Dans sa passion pour les palmiers, Alcide d'Orbigny retrouvait un autre savant, Charles Frédéric Philippe von Martius. Protégé du roi de Bavière, il avait dirigé une mission scientifique au Brésil de 1817 à 1820 et consacré 28 ans à élaborer une Histoire naturelle des Palmiers en utilisant aussi les matériaux d'autres voyageurs dont ceux de d'Orbigny. Le tome VII du Voyage de d'Orbigny paraît en 1847 avec en partie majeure un Palmetum orbignanum dans la classification de von Martius. Toutes les aquarelles de d'Orbigny sont magnifiques. Comme ce fut fait pour les costumes, les lithograveurs ont regroupé dans la même planche deux ou trois palmiers.
Le Muséum possède dans le manuscrit 329 les aquarelles que Delarue fit en 1842 pour l'édition du Palmetum. L'artiste a mis en scène avec montagnes et indiens les dessins originaux de d'Orbigny mais la beauté et l'exactitude des arbres sont semblables chez le naturaliste et le peintre.
Cet in folio renferme encore une quarantaine de dessins aquarellés, certains superbes comme le "tumbo des aymaras" ou dans les nuances mauves cette "Flor de Campana" mais les fleurs rapportées ou dessinées par le voyageur ne seront pas exploitées. Le laboratoire de Phanérogamie conserve 1923 herbiers qui attendent quelques passionnés ! Le tome VIII du Voyage, consacré à la botanique, s'il rend compte d'un très grand nombre de cryptogames, ne comporte que cinq planches de phanérogames (Bougainvillea patagonica, Philibertia canescens, Picrosia australis, ...) et elles ne sont ni coloriées ni décrites. La mort prématurée d'Alcide d'Orbigny, à l'âge de 55 ans, et l'ampleur de ses recherches géologiques et paléontologiques, comme la richesse des éléments rapportés, l'ont empêché de mener à bien une partie de ses projets.
Par ce survol du "legs Bedel-d'Orbigny", je crois en avoir fait deviner l'importance. J'ai signalé les autres manuscrits que possède la bibliothèque du Muséum concernant les poissons, les oiseaux et aussi dans le MS 1962 du legs Cuvier à Valenciennes neuf planches d'annélides, crustacés et arachnides. Si j'exclus les remarquables dessins de foraminifères conservés au département de micropaléontologie et qui mériteraient publication, c'est au travers des planches de ce legs que l'on peut voir le talent du naturaliste tout au long de sa carrière multiple. Sans les planches du legs, malgré la mention "d'Orbigny" sur plusieurs lithographies, nous pouvions douter de son art et attribuer une participation majeure aux peintres et lithograveurs.

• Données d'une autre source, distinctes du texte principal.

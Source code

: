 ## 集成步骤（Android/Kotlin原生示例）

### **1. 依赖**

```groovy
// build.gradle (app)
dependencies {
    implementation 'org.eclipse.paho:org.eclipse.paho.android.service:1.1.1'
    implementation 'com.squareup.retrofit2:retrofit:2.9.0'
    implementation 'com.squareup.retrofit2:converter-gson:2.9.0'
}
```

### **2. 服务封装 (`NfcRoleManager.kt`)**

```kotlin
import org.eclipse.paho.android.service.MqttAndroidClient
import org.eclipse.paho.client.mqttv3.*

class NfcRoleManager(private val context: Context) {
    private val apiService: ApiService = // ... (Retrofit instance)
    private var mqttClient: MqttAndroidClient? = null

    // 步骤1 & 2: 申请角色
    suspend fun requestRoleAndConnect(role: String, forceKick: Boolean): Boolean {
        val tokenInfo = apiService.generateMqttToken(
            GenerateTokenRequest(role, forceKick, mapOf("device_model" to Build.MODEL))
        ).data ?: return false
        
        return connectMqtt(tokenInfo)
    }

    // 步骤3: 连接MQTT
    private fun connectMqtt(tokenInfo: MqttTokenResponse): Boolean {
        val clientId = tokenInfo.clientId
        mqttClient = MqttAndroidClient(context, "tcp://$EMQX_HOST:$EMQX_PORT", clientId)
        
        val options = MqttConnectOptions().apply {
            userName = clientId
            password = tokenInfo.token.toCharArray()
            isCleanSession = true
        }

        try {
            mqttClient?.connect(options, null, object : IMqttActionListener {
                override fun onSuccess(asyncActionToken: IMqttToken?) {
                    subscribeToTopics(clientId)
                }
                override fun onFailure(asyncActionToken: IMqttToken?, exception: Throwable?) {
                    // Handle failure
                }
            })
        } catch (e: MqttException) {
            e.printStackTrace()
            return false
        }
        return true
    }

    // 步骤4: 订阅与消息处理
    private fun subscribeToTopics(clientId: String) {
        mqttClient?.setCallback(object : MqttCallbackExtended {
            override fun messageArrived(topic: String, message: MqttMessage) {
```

Des premiers croquis malhabiles faits à la sépia par le fils du docteur Charles-Marie d'Orbigny, à Esnandes, à l'aquarelle subtile d'un palmier, d'une fleur ou d'un costume aymara, nous constatons la progression du talent : observations précises et minutieuses, coloris exacts, nuancés ... qualités précieuses avant l'utilisation de la photographie dont le brevet d'invention ne fut déposé qu'en 1839.

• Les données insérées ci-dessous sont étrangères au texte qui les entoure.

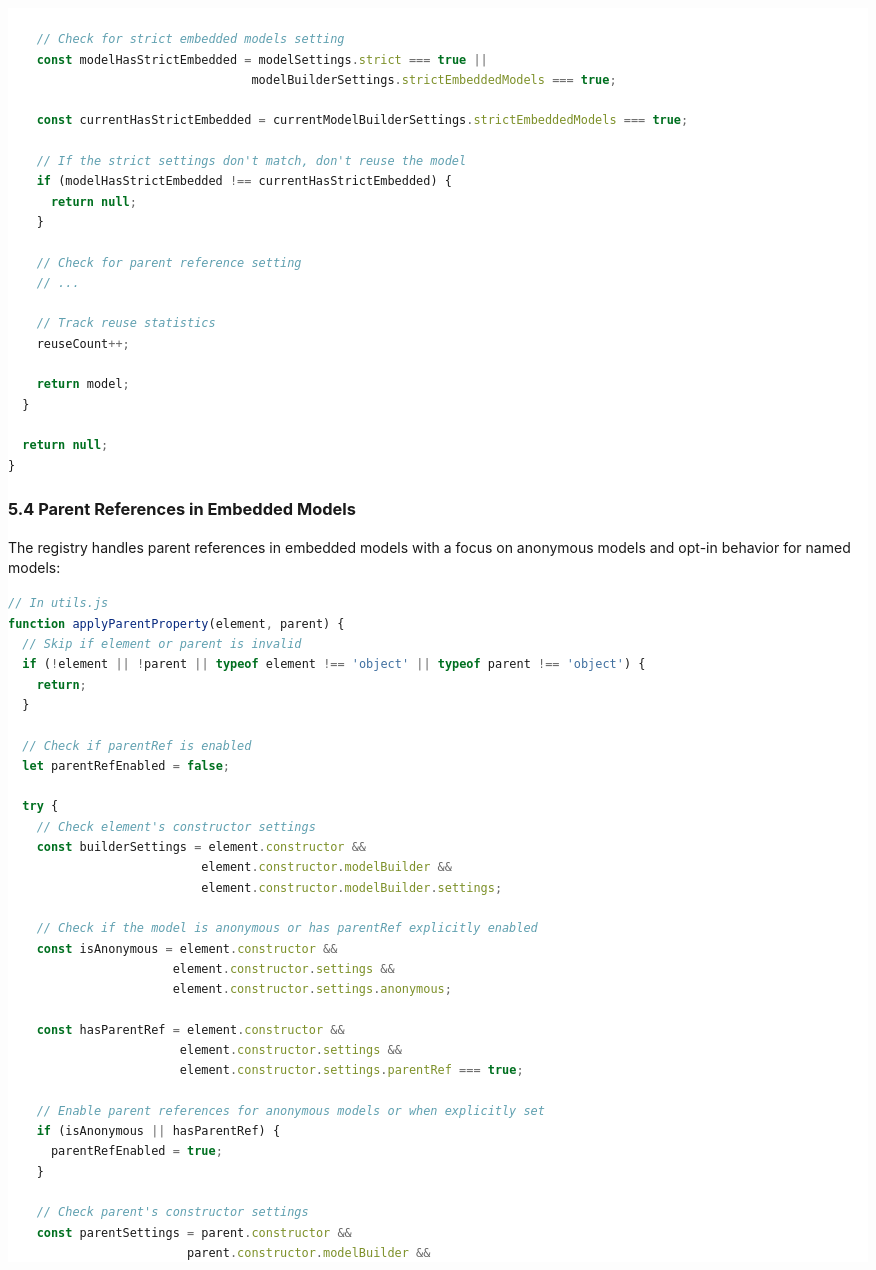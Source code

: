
 ```javascript

    // Check for strict embedded models setting
    const modelHasStrictEmbedded = modelSettings.strict === true ||
                                  modelBuilderSettings.strictEmbeddedModels === true;

    const currentHasStrictEmbedded = currentModelBuilderSettings.strictEmbeddedModels === true;

    // If the strict settings don't match, don't reuse the model
    if (modelHasStrictEmbedded !== currentHasStrictEmbedded) {
      return null;
    }

    // Check for parent reference setting
    // ...

    // Track reuse statistics
    reuseCount++;

    return model;
  }

  return null;
}
```

### 5.4 Parent References in Embedded Models

The registry handles parent references in embedded models with a focus on anonymous models and opt-in behavior for named models:

```javascript
// In utils.js
function applyParentProperty(element, parent) {
  // Skip if element or parent is invalid
  if (!element || !parent || typeof element !== 'object' || typeof parent !== 'object') {
    return;
  }

  // Check if parentRef is enabled
  let parentRefEnabled = false;

  try {
    // Check element's constructor settings
    const builderSettings = element.constructor &&
                           element.constructor.modelBuilder &&
                           element.constructor.modelBuilder.settings;

    // Check if the model is anonymous or has parentRef explicitly enabled
    const isAnonymous = element.constructor &&
                       element.constructor.settings &&
                       element.constructor.settings.anonymous;

    const hasParentRef = element.constructor &&
                        element.constructor.settings &&
                        element.constructor.settings.parentRef === true;

    // Enable parent references for anonymous models or when explicitly set
    if (isAnonymous || hasParentRef) {
      parentRefEnabled = true;
    }

    // Check parent's constructor settings
    const parentSettings = parent.constructor &&
                         parent.constructor.modelBuilder &&
```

Les planches du legs ne sont que les reliques d'un naufrage, nous soupçonnons tous les dessins perdus mais ce legs reste un témoignage essentiel et permet de retracer l'oeuvre du naturaliste. Les planches de fleurs et de palmiers sont peut-être parmi les plus réussies, elles traduisent une exaltation, un émerveillement devant la nature qui est la marque du vrai savant. Alcide d'Orbigny vivait probablement les plus belles années de sa vie, celles de sa jeunesse, dans des paysages luxuriants ou désolés de la Patagonie, à travers mille périls mais où il était le maître, reconnu, estimé, fêté, en particulier en Bolivie. Les années parisiennes ne furent plus aussi colorées, ni toujours aussi réjouissantes.
N.B. Cette recherche a été entreprise pour le symposium Alcide d'Orbigny qui s'est déroulé à l'université de Quito en Equateur le 7 juillet 1997 lors du 49è congrès des Américanistes. Cette communication en est une version un peu différente.